Can lead to a better understanding of the nature of any nonstationary process among the different component series.
Usage
vecm(
vintages.view,
lag = 2,
model = c("none", "cnt", "trend"),
na.zero = FALSE
)
Arguments
- vintages.view
mts object. Vertical or diagonal view of the
create_vintages()
output- lag
Number of lags
- model
Character.
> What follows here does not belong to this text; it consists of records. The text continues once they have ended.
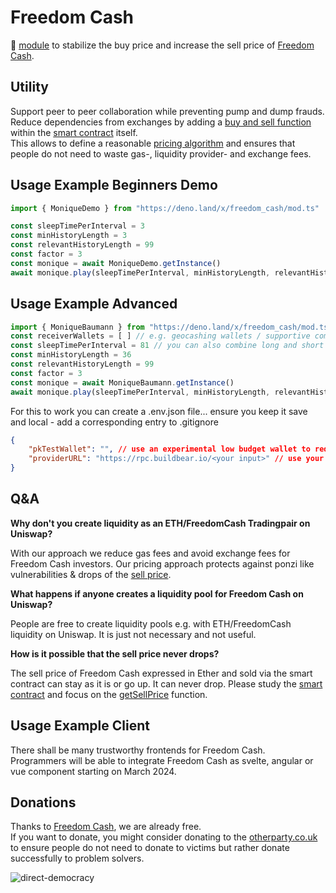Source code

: # Freedom Cash
🦕 [module](https://deno.land/x/freedom_cash) to stabilize the buy price and increase the sell price of [Freedom Cash](https://FreedomCash.org).  

## Utility 
Support peer to peer collaboration while preventing pump and dump frauds.  
Reduce dependencies from exchanges by adding a [buy and sell function](https://github.com/monique-baumann/freedom-cash/blob/main/blockchain/freedom-cash.sol#L59-L71) within the [smart contract](https://github.com/monique-baumann/freedom-cash/blob/main/blockchain/freedom-cash.sol) itself.  
This allows to define a reasonable [pricing algorithm](https://github.com/monique-baumann/freedom-cash/blob/main/blockchain/freedom-cash.sol#L49-L58) and ensures that people do not need to waste gas-, liquidity provider- and exchange fees.   

## Usage Example Beginners Demo

```ts
import { MoniqueDemo } from "https://deno.land/x/freedom_cash/mod.ts"

const sleepTimePerInterval = 3
const minHistoryLength = 3
const relevantHistoryLength = 99
const factor = 3
const monique = await MoniqueDemo.getInstance()
await monique.play(sleepTimePerInterval, minHistoryLength, relevantHistoryLength, factor)
```

## Usage Example Advanced
```ts
import { MoniqueBaumann } from "https://deno.land/x/freedom_cash/mod.ts";
const receiverWallets = [ ] // e.g. geocashing wallets / supportive communities wallets etc.
const sleepTimePerInterval = 81 // you can also combine long and short term bollingers (instantiating several ones...)
const minHistoryLength = 36
const relevantHistoryLength = 99
const factor = 3
const monique = await MoniqueBaumann.getInstance()
await monique.play(sleepTimePerInterval, minHistoryLength, relevantHistoryLength, factor, receiverWallets)
```

For this to work you can create a .env.json file... ensure you keep it save and local - add a corresponding entry to .gitignore
```json
{
    "pkTestWallet": "", // use an experimental low budget wallet to reduce risk
    "providerURL": "https://rpc.buildbear.io/<your input>" // use your own Ethereum node API or another provider URL you trust
}
```


## Q&A 
<b>Why don't you create liquidity as an ETH/FreedomCash Tradingpair on Uniswap?</b>  
  
With our approach we reduce gas fees and avoid exchange fees for Freedom Cash investors.
Our pricing approach protects against ponzi like vulnerabilities & drops of the [sell price](https://github.com/monique-baumann/freedom-cash/blob/main/blockchain/freedom-cash.sol#L54-L58).


<b>What happens if anyone creates a liquidity pool for Freedom Cash on Uniswap?</b>  
  
People are free to create liquidity pools e.g. with ETH/FreedomCash liquidity on Uniswap. It is just not necessary and not useful.

<b>How is it possible that the sell price never drops?</b>  
  
The sell price of Freedom Cash expressed in Ether and sold via the smart contract can stay as it is or go up. It can never drop.
Please study the [smart contract](https://github.com/monique-baumann/freedom-cash/blob/main/blockchain/freedom-cash.sol) and focus on the [getSellPrice](https://github.com/monique-baumann/freedom-cash/blob/main/blockchain/freedom-cash.sol#L54-L58) function.  

## Usage Example Client
There shall be many trustworthy frontends for Freedom Cash.  
Programmers will be able to integrate Freedom Cash as svelte, angular or vue component starting on March 2024.

## Donations
Thanks to [Freedom Cash](https://FreedomCash.org), we are already free.  
If you want to donate, you might consider donating to the [otherparty.co.uk](https://www.otherparty.co.uk/donate-crypto-the-other-party) to ensure people do not need to donate to victims but rather donate successfully to problem solvers.   
  
![direct-democracy](https://github.com/michael-spengler/sleep/assets/145258627/fe97b7da-62b4-4cf6-9be0-7b03b2f3095a)
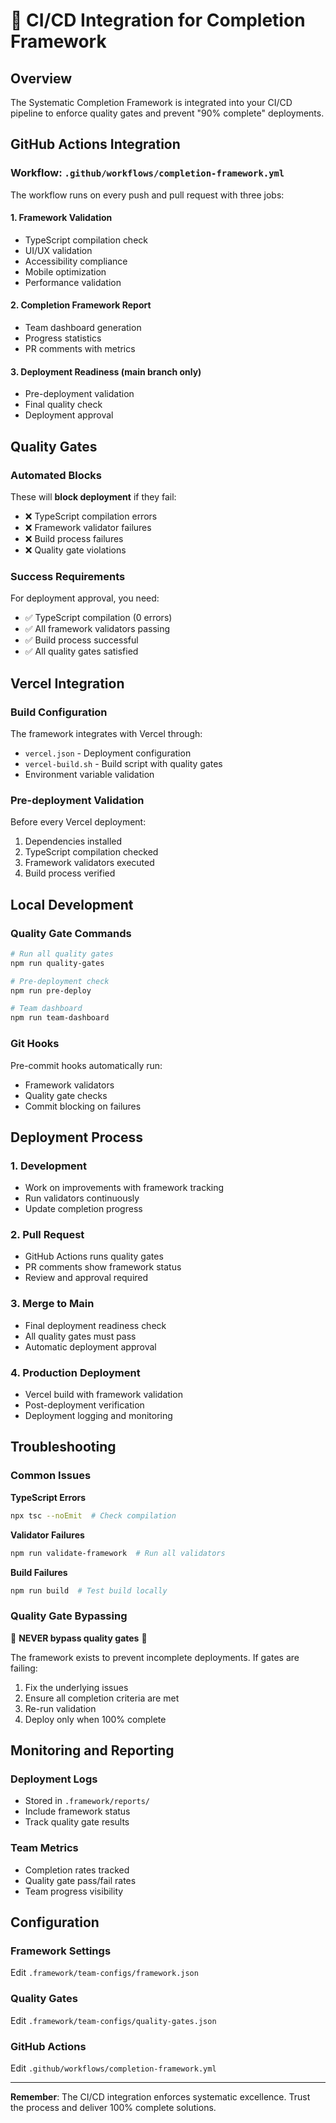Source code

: # 🚀 CI/CD Integration for Completion Framework

## Overview

The Systematic Completion Framework is integrated into your CI/CD pipeline to enforce quality gates and prevent "90% complete" deployments.

## GitHub Actions Integration

### Workflow: `.github/workflows/completion-framework.yml`

The workflow runs on every push and pull request with three jobs:

#### 1. Framework Validation
- TypeScript compilation check
- UI/UX validation
- Accessibility compliance
- Mobile optimization
- Performance validation

#### 2. Completion Framework Report
- Team dashboard generation
- Progress statistics
- PR comments with metrics

#### 3. Deployment Readiness (main branch only)
- Pre-deployment validation
- Final quality check
- Deployment approval

## Quality Gates

### Automated Blocks
These will **block deployment** if they fail:

- ❌ TypeScript compilation errors
- ❌ Framework validator failures
- ❌ Build process failures
- ❌ Quality gate violations

### Success Requirements
For deployment approval, you need:

- ✅ TypeScript compilation (0 errors)
- ✅ All framework validators passing
- ✅ Build process successful
- ✅ All quality gates satisfied

## Vercel Integration

### Build Configuration

The framework integrates with Vercel through:

- `vercel.json` - Deployment configuration
- `vercel-build.sh` - Build script with quality gates
- Environment variable validation

### Pre-deployment Validation

Before every Vercel deployment:

1. Dependencies installed
2. TypeScript compilation checked
3. Framework validators executed
4. Build process verified

## Local Development

### Quality Gate Commands

```bash
# Run all quality gates
npm run quality-gates

# Pre-deployment check
npm run pre-deploy

# Team dashboard
npm run team-dashboard
```

### Git Hooks

Pre-commit hooks automatically run:
- Framework validators
- Quality gate checks
- Commit blocking on failures

## Deployment Process

### 1. Development
- Work on improvements with framework tracking
- Run validators continuously
- Update completion progress

### 2. Pull Request
- GitHub Actions runs quality gates
- PR comments show framework status
- Review and approval required

### 3. Merge to Main
- Final deployment readiness check
- All quality gates must pass
- Automatic deployment approval

### 4. Production Deployment
- Vercel build with framework validation
- Post-deployment verification
- Deployment logging and monitoring

## Troubleshooting

### Common Issues

**TypeScript Errors**
```bash
npx tsc --noEmit  # Check compilation
```

**Validator Failures**
```bash
npm run validate-framework  # Run all validators
```

**Build Failures**
```bash
npm run build  # Test build locally
```

### Quality Gate Bypassing

🚨 **NEVER bypass quality gates** 🚨

The framework exists to prevent incomplete deployments. If gates are failing:

1. Fix the underlying issues
2. Ensure all completion criteria are met
3. Re-run validation
4. Deploy only when 100% complete

## Monitoring and Reporting

### Deployment Logs
- Stored in `.framework/reports/`
- Include framework status
- Track quality gate results

### Team Metrics
- Completion rates tracked
- Quality gate pass/fail rates
- Team progress visibility

## Configuration

### Framework Settings
Edit `.framework/team-configs/framework.json`

### Quality Gates
Edit `.framework/team-configs/quality-gates.json`

### GitHub Actions
Edit `.github/workflows/completion-framework.yml`

---

**Remember**: The CI/CD integration enforces systematic excellence. Trust the process and deliver 100% complete solutions.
Must be "none" (the default), "cnt" or "trend".
- na.zero
Boolean whether missing values should be considered as 0 or rather as data not (yet) available (the default).
Examples
## Simulated data
df_long <- simulate_long(
n_period = 10L * 4L,
n_revision = 5L,
periodicity = 4L,
start_period = as.Date("2010-01-01")
)
## Create vintage and test
vintages <- create_vintages(df_long, periodicity = 4L)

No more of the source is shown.